On May 6, 2014, the CFPB issued proposed amendments to the mortgage rules under the Truth in Lending Act (TILA) affecting Regulations Z and X.  The proposed amendments affect the small servicer/small creditor exceptions to the mortgage rules and the “Qualified Mortgage” determination.  The CFPB proposes to partially re-define who may qualify as a “small servicer” under § 1026.41 of Regulation Z (incorporated by cross reference in Regulation X), revise the scope of the nonprofit small creditor exemption from the ability-to-repay rule in § 1026.43(a)(3)(v)(D) of Regulation Z, and establish a limited cure procedure where a creditor inadvertently exceeds the “Qualified Mortgage” points and fees limits.

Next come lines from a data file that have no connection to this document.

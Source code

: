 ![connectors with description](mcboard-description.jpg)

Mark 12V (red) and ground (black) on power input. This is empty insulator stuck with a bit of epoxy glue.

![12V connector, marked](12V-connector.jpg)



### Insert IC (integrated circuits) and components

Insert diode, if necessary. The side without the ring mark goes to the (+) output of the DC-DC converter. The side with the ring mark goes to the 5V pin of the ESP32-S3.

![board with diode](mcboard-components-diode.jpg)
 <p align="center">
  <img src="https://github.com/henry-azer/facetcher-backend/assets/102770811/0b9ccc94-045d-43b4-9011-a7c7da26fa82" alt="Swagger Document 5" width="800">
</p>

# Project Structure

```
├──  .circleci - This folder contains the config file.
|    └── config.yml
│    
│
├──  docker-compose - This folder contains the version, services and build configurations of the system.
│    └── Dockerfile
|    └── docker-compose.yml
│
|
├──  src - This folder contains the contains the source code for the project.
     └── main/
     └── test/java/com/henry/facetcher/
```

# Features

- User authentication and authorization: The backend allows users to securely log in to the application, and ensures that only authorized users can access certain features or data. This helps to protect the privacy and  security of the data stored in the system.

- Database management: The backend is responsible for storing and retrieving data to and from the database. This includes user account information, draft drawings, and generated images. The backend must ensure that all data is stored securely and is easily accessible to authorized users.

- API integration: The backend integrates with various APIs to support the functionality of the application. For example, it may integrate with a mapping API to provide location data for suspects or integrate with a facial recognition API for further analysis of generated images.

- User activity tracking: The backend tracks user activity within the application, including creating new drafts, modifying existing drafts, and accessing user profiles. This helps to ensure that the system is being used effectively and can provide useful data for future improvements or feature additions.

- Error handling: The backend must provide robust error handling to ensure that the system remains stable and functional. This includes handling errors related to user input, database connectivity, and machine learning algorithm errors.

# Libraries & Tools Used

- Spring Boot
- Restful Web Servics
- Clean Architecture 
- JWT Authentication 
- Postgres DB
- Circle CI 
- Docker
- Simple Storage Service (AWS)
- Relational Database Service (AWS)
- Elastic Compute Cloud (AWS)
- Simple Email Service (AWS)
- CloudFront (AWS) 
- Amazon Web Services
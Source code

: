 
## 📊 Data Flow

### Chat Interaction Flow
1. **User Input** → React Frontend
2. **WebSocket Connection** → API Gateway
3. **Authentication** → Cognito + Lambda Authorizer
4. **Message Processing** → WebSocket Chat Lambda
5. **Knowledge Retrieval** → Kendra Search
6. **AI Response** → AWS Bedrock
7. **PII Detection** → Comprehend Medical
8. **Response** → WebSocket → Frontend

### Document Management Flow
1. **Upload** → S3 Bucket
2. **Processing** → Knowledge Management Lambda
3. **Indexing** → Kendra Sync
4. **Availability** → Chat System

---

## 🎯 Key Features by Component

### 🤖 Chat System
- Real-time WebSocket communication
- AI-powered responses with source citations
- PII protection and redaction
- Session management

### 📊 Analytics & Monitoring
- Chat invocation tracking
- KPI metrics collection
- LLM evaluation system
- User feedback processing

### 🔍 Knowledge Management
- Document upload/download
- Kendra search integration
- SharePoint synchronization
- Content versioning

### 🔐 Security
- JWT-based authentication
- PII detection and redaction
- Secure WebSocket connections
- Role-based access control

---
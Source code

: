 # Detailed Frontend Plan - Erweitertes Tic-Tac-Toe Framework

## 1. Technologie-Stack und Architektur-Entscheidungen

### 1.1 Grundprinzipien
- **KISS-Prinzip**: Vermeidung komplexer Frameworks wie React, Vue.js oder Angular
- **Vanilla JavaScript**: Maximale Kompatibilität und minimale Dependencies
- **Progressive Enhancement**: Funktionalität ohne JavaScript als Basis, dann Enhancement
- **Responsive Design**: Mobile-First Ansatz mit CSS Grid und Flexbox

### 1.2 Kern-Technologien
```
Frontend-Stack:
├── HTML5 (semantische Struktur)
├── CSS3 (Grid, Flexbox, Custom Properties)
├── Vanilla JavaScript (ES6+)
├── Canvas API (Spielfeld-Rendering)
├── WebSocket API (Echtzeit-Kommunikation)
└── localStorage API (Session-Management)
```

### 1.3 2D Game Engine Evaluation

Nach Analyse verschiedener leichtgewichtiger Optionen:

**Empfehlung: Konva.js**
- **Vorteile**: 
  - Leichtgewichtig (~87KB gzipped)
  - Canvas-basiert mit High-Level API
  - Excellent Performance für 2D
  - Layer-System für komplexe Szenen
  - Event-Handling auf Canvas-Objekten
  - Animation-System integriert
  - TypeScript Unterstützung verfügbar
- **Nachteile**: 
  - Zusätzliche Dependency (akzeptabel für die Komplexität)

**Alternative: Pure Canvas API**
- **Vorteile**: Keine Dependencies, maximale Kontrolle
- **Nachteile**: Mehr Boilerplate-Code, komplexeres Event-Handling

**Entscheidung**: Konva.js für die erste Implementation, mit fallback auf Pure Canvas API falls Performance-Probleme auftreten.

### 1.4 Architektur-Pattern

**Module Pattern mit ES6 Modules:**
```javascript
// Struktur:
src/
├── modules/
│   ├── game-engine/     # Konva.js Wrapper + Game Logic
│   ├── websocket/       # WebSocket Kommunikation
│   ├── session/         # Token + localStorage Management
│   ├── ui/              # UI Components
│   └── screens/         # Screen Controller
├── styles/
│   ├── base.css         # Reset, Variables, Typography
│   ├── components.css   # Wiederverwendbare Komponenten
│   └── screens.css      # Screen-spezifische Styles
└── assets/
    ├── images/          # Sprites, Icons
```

Amendment to the “Small Servicer” Definition:  The CFPB originally presumed that most nonprofits would qualify for the “small servicer” exemptions.  However, during implementation of the mortgage rules, the CFPB learned that certain nonprofits might not qualify as “small servicers” because they were part of a larger association of nonprofits that are separately incorporated but that may operate under mutual contractual obligations, share a charitable mission, and use a common name or trademark.  In order to save resources, such associations sometimes consolidate servicing activities, with one of the associated entities providing loan servicing to one or more others, for a fee.  Under current rules, such nonprofit servicers would not qualify for the “Small Servicer” exemptions because they service, for a fee, loans on behalf of a non-“affiliated” entity.  The CFPB proposes to amend the definition of “Small Servicer” so as not to exclude qualified nonprofit entities within such formal associations where certain requirements are met.  Related changes to the section’s formal comments are also proposed.